CVE-2026-36438
Remote Code Execution in Intelbras VIP-1230-D-G4
Publication date: 2026-05-18
Last updated on: 2026-05-19
Assigner: MITRE
Description
Description
CVSS Scores
EPSS Scores
| Probability: | |
| Percentile: |
Meta Information
Affected Vendors & Products
| Vendor | Product | Version / Range |
|---|---|---|
| intelbras | vip_1230_d_g4 | v2.800.00ib00c.0.t |
| intelbras | vip_1230_b_g4 | v2.800.00ib00c.0.t |
| intelbras | vip_1230_b_d_g4 | to 6 (exc) |
Helpful Resources
Exploitability
| CWE ID | Description |
|---|---|
| CWE-640 | The product contains a mechanism for users to recover or change their passwords without knowing the original password, but the mechanism is weak. |
Attack-Flow Graph
AI Powered Q&A
Can you explain this vulnerability to me?
CVE-2026-36438 is a vulnerability in Intelbras VIP-1230-D-G4 devices, specifically in the password reset functionality located under /OutsideCmd. This flaw allows a remote attacker to exploit the password reset process to obtain sensitive information, such as administrator account details, without needing prior authentication.
How can this vulnerability impact me? :
This vulnerability can impact you by allowing unauthorized remote attackers to gain access to sensitive information from your Intelbras VIP-1230-D-G4 device. Since the attacker can retrieve administrator account details via the password reset functionality, they could potentially compromise the security of your surveillance system, leading to unauthorized control or data exposure.
How can this vulnerability be detected on my network or system? Can you suggest some commands?
This vulnerability can be detected by monitoring network traffic for attempts to access the password reset functionality under the /OutsideCmd endpoint on Intelbras VIP-1230-D-G4 devices.
A practical approach is to use network scanning or HTTP request inspection tools to identify requests targeting the /OutsideCmd path, especially those attempting password reset operations.

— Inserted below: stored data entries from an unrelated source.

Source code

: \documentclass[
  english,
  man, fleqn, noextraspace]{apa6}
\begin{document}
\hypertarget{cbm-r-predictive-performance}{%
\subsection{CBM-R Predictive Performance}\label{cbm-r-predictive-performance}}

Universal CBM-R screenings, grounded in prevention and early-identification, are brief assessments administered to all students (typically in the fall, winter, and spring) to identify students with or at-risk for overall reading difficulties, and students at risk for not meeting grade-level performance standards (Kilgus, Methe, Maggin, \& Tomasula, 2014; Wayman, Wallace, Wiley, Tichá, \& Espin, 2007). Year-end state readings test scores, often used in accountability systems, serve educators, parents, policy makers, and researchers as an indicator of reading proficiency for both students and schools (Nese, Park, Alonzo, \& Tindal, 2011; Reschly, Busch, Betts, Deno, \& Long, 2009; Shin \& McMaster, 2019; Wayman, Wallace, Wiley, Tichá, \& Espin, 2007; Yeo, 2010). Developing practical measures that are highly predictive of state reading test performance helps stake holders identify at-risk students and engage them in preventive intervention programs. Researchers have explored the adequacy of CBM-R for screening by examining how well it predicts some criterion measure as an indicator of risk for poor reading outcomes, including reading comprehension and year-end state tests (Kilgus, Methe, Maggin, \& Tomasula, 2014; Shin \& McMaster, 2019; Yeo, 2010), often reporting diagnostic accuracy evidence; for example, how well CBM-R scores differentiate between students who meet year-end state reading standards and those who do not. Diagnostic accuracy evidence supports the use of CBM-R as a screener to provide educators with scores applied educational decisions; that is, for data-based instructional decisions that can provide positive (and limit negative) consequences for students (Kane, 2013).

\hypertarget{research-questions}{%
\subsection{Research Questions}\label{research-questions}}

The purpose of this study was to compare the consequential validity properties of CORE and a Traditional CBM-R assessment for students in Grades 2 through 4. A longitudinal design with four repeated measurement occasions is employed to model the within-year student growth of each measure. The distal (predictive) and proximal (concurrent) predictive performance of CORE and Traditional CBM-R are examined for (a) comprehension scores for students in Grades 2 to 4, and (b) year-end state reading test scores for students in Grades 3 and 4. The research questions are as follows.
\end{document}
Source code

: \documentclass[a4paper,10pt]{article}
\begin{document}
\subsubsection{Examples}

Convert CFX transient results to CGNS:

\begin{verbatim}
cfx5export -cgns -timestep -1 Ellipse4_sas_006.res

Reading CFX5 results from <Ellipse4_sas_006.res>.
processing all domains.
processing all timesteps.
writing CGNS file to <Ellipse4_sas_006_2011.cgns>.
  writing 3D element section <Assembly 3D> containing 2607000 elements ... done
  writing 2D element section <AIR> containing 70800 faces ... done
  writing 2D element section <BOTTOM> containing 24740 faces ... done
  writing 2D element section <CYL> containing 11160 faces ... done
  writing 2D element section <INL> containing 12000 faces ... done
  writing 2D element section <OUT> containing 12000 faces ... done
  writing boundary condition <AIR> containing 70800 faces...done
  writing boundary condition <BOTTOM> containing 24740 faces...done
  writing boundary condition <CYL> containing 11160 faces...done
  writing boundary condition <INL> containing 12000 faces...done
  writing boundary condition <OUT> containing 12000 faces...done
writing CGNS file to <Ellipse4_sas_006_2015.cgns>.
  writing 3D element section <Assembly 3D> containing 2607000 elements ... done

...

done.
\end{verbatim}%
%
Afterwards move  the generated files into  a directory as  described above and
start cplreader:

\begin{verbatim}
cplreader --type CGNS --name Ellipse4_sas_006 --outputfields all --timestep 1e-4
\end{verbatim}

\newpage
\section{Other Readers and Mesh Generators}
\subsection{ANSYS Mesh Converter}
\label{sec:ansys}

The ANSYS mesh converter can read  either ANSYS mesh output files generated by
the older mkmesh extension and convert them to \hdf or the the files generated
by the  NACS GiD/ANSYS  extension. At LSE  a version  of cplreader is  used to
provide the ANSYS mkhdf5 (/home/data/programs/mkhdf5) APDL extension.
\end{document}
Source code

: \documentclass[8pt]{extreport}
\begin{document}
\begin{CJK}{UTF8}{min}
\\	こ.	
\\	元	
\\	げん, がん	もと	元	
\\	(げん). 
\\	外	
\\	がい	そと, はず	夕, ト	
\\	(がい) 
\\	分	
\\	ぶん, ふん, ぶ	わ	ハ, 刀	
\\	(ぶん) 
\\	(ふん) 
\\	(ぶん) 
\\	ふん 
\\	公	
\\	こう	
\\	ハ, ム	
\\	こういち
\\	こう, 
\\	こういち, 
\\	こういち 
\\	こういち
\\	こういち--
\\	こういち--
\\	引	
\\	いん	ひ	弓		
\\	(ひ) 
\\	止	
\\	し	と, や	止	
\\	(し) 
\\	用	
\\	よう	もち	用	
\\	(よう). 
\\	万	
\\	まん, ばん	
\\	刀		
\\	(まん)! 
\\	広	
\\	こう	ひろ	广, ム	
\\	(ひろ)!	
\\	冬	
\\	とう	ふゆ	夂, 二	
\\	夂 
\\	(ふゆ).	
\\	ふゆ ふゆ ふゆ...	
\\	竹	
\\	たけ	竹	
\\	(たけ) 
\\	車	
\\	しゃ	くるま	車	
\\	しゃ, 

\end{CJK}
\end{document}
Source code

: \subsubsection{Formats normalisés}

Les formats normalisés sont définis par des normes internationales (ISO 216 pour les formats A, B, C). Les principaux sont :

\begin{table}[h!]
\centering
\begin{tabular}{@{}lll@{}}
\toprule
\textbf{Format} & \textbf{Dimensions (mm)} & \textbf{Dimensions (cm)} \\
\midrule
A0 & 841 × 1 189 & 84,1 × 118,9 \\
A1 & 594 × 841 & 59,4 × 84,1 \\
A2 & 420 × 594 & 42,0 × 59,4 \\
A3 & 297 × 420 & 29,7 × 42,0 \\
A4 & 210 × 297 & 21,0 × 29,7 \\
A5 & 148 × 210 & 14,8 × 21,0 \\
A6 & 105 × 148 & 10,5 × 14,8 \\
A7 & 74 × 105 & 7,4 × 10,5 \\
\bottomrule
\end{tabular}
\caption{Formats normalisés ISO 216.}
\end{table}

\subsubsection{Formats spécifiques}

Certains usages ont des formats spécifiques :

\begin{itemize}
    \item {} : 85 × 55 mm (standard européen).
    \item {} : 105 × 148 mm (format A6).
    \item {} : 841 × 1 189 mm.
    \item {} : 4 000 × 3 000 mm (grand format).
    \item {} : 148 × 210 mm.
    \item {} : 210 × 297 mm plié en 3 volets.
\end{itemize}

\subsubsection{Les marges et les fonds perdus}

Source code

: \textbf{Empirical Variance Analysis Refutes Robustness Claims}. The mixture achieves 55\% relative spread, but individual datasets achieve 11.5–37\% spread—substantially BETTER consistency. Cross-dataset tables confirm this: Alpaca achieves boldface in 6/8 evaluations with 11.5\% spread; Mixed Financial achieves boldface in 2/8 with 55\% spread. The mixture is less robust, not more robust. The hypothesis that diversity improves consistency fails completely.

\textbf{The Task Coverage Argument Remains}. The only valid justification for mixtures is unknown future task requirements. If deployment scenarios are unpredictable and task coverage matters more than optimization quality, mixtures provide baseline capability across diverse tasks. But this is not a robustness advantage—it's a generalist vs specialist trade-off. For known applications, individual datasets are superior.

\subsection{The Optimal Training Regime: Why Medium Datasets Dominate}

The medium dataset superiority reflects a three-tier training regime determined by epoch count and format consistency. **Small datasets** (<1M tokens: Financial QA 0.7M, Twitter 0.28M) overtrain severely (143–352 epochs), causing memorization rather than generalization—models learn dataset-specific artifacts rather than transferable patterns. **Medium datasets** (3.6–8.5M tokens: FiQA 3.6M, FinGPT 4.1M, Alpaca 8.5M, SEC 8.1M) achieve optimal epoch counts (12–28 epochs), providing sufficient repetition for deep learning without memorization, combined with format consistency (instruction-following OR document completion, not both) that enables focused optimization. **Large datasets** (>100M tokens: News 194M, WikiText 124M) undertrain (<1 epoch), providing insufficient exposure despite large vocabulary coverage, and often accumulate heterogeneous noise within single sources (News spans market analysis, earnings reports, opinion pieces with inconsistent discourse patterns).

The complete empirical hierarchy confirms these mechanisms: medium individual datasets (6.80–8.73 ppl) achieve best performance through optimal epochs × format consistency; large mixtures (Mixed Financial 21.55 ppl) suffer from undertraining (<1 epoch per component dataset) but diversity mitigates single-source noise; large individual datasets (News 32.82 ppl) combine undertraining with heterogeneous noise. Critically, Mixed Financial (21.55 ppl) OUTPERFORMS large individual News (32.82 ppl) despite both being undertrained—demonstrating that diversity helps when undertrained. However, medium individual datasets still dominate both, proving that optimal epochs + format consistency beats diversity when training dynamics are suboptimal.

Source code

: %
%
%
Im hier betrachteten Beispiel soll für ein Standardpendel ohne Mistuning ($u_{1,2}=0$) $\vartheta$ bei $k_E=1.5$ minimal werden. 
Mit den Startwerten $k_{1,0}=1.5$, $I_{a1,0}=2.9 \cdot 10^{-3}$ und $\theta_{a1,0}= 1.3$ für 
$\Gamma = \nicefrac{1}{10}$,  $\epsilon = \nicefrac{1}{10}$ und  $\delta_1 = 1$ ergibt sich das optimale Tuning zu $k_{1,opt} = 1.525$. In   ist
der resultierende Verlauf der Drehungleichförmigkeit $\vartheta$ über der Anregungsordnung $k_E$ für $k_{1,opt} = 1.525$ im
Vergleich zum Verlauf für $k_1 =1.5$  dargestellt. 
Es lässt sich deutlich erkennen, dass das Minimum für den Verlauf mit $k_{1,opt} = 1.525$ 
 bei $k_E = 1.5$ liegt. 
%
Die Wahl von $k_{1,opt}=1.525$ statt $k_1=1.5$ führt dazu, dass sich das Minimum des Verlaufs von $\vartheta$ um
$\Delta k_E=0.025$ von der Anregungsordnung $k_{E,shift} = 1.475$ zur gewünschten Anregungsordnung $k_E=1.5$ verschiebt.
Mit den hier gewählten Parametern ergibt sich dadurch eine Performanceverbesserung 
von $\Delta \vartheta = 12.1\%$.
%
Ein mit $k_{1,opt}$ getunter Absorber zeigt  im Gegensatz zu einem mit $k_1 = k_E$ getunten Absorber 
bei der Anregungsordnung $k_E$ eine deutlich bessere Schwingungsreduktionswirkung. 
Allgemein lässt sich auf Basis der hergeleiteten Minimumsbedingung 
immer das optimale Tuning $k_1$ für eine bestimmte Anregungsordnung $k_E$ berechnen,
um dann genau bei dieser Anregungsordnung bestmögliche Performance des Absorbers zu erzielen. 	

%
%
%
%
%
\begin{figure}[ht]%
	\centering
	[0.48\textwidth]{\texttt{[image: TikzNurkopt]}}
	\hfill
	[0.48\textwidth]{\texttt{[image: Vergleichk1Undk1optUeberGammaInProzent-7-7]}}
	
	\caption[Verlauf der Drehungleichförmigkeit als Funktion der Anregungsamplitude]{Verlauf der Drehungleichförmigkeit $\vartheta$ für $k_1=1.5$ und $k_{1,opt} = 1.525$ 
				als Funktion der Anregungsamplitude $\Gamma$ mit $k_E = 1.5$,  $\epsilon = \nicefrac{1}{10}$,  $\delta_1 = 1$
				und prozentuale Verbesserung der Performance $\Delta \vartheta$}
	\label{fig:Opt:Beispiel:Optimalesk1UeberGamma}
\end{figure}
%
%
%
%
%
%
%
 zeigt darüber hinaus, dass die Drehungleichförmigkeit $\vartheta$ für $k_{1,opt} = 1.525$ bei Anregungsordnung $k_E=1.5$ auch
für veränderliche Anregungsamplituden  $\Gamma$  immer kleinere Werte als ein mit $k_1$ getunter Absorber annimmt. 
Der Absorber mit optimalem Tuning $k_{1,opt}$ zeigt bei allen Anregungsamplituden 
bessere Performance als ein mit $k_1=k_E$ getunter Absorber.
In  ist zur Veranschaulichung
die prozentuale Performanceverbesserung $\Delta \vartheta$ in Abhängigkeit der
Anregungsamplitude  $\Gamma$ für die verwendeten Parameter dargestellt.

For example, you can use curl or wget commands to test if the endpoint is accessible and potentially leaking sensitive information:
- curl -v http://<device-ip>/OutsideCmd
- curl -v http://<device-ip>/OutsideCmd?password_reset
Additionally, network intrusion detection systems (NIDS) can be configured to alert on suspicious HTTP requests to this endpoint.
What immediate steps should I take to mitigate this vulnerability?
The immediate mitigation step is to update the firmware of the Intelbras VIP-1230 B/D G4 devices to the latest version that addresses this vulnerability, as acknowledged by Intelbras.
If updating firmware is not immediately possible, restrict network access to the affected devices by limiting exposure of the /OutsideCmd endpoint, for example by using firewall rules or network segmentation.
Additionally, monitor device logs and network traffic for any suspicious activity related to password reset attempts.
How does this vulnerability affect compliance with common standards and regulations (like GDPR, HIPAA)?:
The vulnerability allows a remote attacker to obtain sensitive information via the password reset functionality, which could lead to unauthorized access to administrator accounts.
Such unauthorized access and potential exposure of sensitive information may negatively impact compliance with data protection regulations like GDPR and HIPAA, which require safeguarding personal and sensitive data against unauthorized access.
However, specific impacts on compliance or mitigation measures are not detailed in the provided information.